After seeing this behavior repeatedly, Bucca realized that the smaller swimbaits that he was buying and using weren’t necessarily the best choice for catching smaller, but more curious and aggressive spotted bass. Generally, these baits were trout imitators designed for throwing to West Coast bass, which often feed on stocked rainbow trout.

“Until recently, there were no big gizzard-shad-type baits or big threadfin- or blueback-herring-profile baits,” the guide said. “And that’s what spotted bass feed on.”

So he created the Bull Shad. And spots, from 2 pounds to more than 6, have proven most appreciative, with late winter through the spawn being prime time and fall a close second.

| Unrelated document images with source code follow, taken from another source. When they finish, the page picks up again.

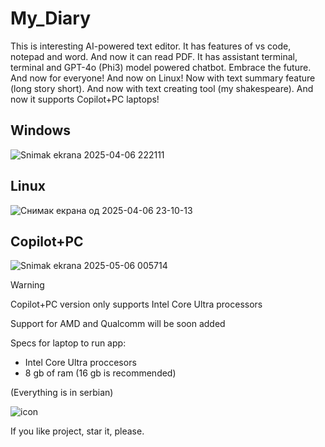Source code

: # My_Diary
This is interesting AI-powered text editor. It has features of vs code, notepad and word. And now it can read PDF. It has assistant terminal, terminal and GPT-4o (Phi3) model powered chatbot. Embrace the future. And now for everyone! And now on Linux! Now with text summary feature (long story short). And now with text creating tool (my shakespeare). And now it supports Copilot+PC laptops!

## Windows

![Snimak ekrana 2025-04-06 222111](https://github.com/user-attachments/assets/be8758cc-1756-441f-825c-47e2071d15e6)

## Linux

![Снимак екрана од 2025-04-06 23-10-13](https://github.com/user-attachments/assets/681349e8-f4fd-49a8-b3ae-1b71ebed3013)

## Copilot+PC

![Snimak ekrana 2025-05-06 005714](https://github.com/user-attachments/assets/f33ddf6c-01c5-4db2-85d2-7843365bf751)

> [!Warning]
> Copilot+PC version only supports Intel Core Ultra processors
>
> Support for AMD and Qualcomm will be soon added
>
> Specs for laptop to run app:
> - Intel Core Ultra proccesors
> - 8 gb of ram (16 gb is recommended)

(Everything is in serbian)

![icon](https://github.com/Anonymous6598/My_Diary/assets/121385046/9d438e37-8822-4608-8458-df8b9f93b4bd)

If you like project, star it, please.
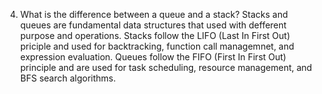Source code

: 4. What is the difference between a queue and a stack?
   Stacks and queues are fundamental data structures that used with defferent purpose and operations. Stacks follow the LIFO (Last In First Out) priciple and used for backtracking, function call managemnet, and expression evaluation. Queues follow the FIFO (First In First Out) principle and are used for task scheduling, resource management, and BFS search algorithms.

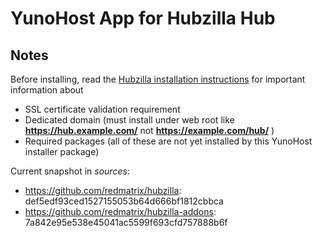 # YunoHost App for Hubzilla Hub #

Notes
--------------

Before installing, read the [Hubzilla installation instructions](https://github.com/redmatrix/hubzilla/blob/master/install/INSTALL.txt) for important information about 

- SSL certificate validation requirement
- Dedicated domain (must install under web root like **https://hub.example.com/** not **https://example.com/hub/** )
- Required packages (all of these are not yet installed by this YunoHost installer package)


Current snapshot in *sources*: 

* https://github.com/redmatrix/hubzilla: def5edf93ced1527155053b64d666bf1812cbbca
* https://github.com/redmatrix/hubzilla-addons: 7a842e95e538e45041ac5599f693cfd757888b6f
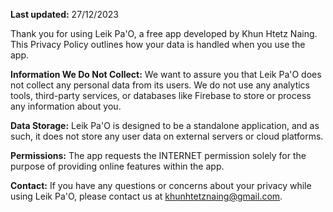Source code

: **Last updated:** 27/12/2023

Thank you for using Leik Pa'O, a free app developed by Khun Htetz Naing. This Privacy Policy outlines how your data is handled when you use the app.

**Information We Do Not Collect:**
We want to assure you that Leik Pa'O does not collect any personal data from its users. We do not use any analytics tools, third-party services, or databases like Firebase to store or process any information about you.

**Data Storage:**
Leik Pa'O is designed to be a standalone application, and as such, it does not store any user data on external servers or cloud platforms.

**Permissions:**
The app requests the INTERNET permission solely for the purpose of providing online features within the app.

**Contact:**
If you have any questions or concerns about your privacy while using Leik Pa'O, please contact us at khunhtetznaing@gmail.com.
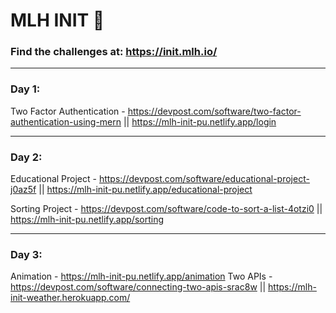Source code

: # MLH INIT 🦈

### Find the challenges at: https://init.mlh.io/

---

### **Day 1:**

Two Factor Authentication - https://devpost.com/software/two-factor-authentication-using-mern || https://mlh-init-pu.netlify.app/login

---

### **Day 2:**

Educational Project - https://devpost.com/software/educational-project-j0az5f || https://mlh-init-pu.netlify.app/educational-project

Sorting Project - https://devpost.com/software/code-to-sort-a-list-4otzi0 || https://mlh-init-pu.netlify.app/sorting

---

### **Day 3:**

Animation - https://mlh-init-pu.netlify.app/animation
Two APIs - https://devpost.com/software/connecting-two-apis-srac8w || https://mlh-init-weather.herokuapp.com/

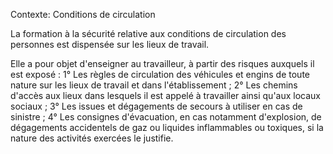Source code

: Contexte: Conditions de circulation

La formation à la sécurité relative aux conditions de circulation des personnes est dispensée sur les lieux de travail.

Elle a pour objet d'enseigner au travailleur, à partir des risques auxquels il est exposé : 1° Les règles de circulation des véhicules et engins de toute nature sur les lieux de travail et dans l'établissement ; 2° Les chemins d'accès aux lieux dans lesquels il est appelé à travailler ainsi qu'aux locaux sociaux ; 3° Les issues et dégagements de secours à utiliser en cas de sinistre ; 4° Les consignes d'évacuation, en cas notamment d'explosion, de dégagements accidentels de gaz ou liquides inflammables ou toxiques, si la nature des activités exercées le justifie.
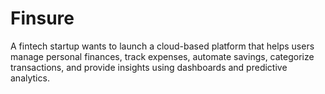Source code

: # Finsure
A fintech startup wants to launch a cloud-based platform that helps users manage personal finances, track expenses, automate savings, categorize transactions, and provide insights using dashboards and predictive analytics.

Bucca even has caught crappie on the huge lures.

“I like the big swimbait because it is an absolute rush to watch a giant spot attack it,” explains the Georgia angler, who keeps the jointed lure on top or near the surface with a speedy retrieve. “Topwater can’t even come close to the rush you get on a big swimbait bite.”

Bucca asserts swimbait fishing to be “the least understood technique in all of bass fishing, especially in the South.” Also, the larger ones, he insists, are not too big for spotted bass and mid-size largemouths, contrary to what many believe.

One of the main reasons that they work, he believes, is that so few use them, especially on heavily pressured fisheries where anglers tend to downsize baits instead of upgrade.

Another is that a swimbait mimics a large, easy meal. “Bass, especially big bass, are efficient feeders,” he said. “They would rather eat one big meal instead of exerting a lot of energy eating a bunch of small meals.”

Georgia fisheries biologist Jim Hakala added, “If a large prey is acting normally, the trigger to strike may not be there. I think that a lot of times they (bass) select for a certain size prey that is usually much smaller than what they can handle. But if something large isn’t acting right, they make take the opportunity to hammer it.” 

Where are they?

In lakes that they share, spotted bass often can be found in the same places as largemouths. But they are decidedly different fish.

“The biggest difference between the two species is habitat,” said guide Mike Bucca. “Largemouths are basically shallow-water fish that love wood. Spots are much more adaptive, as they can be just as happy in shallow woody environment as they are in deep, clear environment with absolutely no cover or structure.”

Look for spots, he advises, around points --- especially main lake points --- bluff walls and rocky shorelines. And don’t forget that they often suspend.

In general, spotted bass will be deeper than largemouths, added Norm Klayman, a former tournament angler and guide who has been catching both species on Bull Shoals for nearly 40 years. “Once they get past the spawn, they will move deeper faster than largemouths,” he said.

“Sometimes, they will run open water over channels and you can catch them on top.”

While largemouths like flats, Klayman said, spots tend to prefer larger rocks and hang out more along channels, especially at the ends of bluffs and chunk-rock banks.